Apr 25, 2015

本質的なものか、ナイーブさか:poets and artists


 ゼセッション(Secession : ウィーン分離派会館)で開催されていた展覧会『poets and artists』は、アーティストのウーゴ・ロンディノーネ(Ugo Ronidnone)がキュレーターとして組織したものであり、彼にとっては、『the third mind』(Palais de Tokyo、パリ、2007年)、『the spirit level』(Gladstone Gallery、ニューヨーク、2011年)に続く3回目の展覧会である。

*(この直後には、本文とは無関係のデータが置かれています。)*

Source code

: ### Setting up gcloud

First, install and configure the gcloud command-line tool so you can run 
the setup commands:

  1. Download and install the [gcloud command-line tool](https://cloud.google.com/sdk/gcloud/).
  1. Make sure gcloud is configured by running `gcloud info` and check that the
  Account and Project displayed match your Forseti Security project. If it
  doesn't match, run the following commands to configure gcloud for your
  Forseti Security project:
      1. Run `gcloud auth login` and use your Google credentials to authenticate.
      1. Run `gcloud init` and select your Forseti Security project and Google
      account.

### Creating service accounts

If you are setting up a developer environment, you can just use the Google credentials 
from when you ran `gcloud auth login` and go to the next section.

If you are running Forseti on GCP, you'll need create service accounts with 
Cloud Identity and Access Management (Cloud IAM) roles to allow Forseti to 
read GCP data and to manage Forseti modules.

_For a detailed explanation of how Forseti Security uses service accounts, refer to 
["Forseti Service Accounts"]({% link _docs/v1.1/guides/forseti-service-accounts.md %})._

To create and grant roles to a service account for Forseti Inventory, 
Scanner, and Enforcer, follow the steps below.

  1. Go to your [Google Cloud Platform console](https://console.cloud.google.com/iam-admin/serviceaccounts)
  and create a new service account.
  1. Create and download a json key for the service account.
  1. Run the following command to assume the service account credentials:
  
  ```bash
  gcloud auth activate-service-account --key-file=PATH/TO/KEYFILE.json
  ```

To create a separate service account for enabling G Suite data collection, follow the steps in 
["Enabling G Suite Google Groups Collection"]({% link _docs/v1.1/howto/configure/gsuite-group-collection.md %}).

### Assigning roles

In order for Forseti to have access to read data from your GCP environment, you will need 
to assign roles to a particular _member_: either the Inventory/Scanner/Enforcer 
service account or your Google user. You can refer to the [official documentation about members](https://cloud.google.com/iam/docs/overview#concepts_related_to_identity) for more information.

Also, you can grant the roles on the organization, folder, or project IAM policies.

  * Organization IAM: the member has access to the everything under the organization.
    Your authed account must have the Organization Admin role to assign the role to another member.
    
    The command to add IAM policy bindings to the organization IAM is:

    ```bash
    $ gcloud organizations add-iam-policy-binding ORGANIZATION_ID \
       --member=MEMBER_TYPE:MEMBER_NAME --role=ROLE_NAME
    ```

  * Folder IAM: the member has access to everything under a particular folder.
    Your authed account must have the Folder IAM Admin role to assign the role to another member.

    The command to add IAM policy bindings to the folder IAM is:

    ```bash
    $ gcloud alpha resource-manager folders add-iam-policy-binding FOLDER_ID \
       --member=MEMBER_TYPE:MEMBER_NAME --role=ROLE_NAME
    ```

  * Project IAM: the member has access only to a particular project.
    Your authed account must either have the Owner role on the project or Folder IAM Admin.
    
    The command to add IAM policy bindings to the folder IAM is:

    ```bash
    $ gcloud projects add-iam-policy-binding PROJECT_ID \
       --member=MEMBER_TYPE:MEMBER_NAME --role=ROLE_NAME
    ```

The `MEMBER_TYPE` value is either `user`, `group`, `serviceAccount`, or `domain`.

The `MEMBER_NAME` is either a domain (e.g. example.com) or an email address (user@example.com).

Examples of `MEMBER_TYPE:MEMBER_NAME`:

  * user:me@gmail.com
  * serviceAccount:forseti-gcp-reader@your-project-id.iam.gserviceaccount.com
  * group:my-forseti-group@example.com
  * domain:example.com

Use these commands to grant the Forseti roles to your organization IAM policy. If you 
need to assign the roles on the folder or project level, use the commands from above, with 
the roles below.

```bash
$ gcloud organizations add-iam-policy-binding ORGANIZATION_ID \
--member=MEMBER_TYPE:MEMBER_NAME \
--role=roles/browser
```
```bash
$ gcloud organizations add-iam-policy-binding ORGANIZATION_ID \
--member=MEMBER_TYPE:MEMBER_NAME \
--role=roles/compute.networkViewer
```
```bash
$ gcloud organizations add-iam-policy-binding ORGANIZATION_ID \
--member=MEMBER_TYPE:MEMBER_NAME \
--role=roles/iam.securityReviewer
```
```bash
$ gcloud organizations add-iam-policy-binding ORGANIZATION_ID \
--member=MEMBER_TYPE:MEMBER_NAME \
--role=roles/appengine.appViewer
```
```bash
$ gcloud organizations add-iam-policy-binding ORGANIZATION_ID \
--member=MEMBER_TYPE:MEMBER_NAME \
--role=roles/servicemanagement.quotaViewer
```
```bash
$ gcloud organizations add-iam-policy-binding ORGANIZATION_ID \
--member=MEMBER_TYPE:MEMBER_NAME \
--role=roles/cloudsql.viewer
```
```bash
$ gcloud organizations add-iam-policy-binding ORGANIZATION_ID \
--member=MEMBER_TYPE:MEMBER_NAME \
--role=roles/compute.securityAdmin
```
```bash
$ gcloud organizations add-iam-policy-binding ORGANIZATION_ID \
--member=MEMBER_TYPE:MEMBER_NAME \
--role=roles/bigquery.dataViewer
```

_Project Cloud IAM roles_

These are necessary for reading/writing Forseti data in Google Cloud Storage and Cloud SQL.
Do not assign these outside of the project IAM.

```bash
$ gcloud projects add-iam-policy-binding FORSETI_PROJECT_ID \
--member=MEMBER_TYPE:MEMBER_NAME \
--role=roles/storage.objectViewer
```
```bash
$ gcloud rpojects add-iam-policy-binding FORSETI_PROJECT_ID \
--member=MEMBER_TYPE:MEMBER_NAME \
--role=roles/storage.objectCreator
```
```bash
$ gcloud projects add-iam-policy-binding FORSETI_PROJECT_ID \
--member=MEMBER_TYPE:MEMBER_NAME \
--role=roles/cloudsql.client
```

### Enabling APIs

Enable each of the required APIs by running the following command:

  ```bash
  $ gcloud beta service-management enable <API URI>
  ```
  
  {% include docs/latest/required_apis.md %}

タイトルに「詩人」という言葉を採用しているが、必ずしも詩人や詩に特化した展覧会ではなく、ロンディノーネによって地理的・時間的な制限なしに選ばれた参加作家15人の中ではジョン・ギオーノ(John Giorno)のみが詩人として参加をしているにすぎなかった。ギオーノの《Dial-A-Poem》(1969年)は、ある特定の番号に電話をすると自 動応答装置に繋がり、そこに録音されてあった詩を聞くことができるというものである。会場の一部屋には黒電話が数台置かれており、受話器を取ってダイヤル を回すと、ギオーノがVienna Poetry Schoolと特別にコラボレーションした30編の詩を聞くことができる。ちなみに、会場の外壁に掛けられたビルボードには電話番号[+43 (0)1 58 50 433]が書かれており、そこに電話をすると同様に詩を聞くことができるようになっていた。電話を通してのみ聞こえてくる詩は完全な「音」だけであり、相互のコミュニケーションツールとしての電話ではなく、一方方向的に鑑賞者に送り届けられる音声である。自動的に流れてくるので、文字として書かれたものよりも発せられた言葉に瞬時に対応する必要があり、その内容よりも音声やリズム、トーンの方に観客の注意が向かうことになる。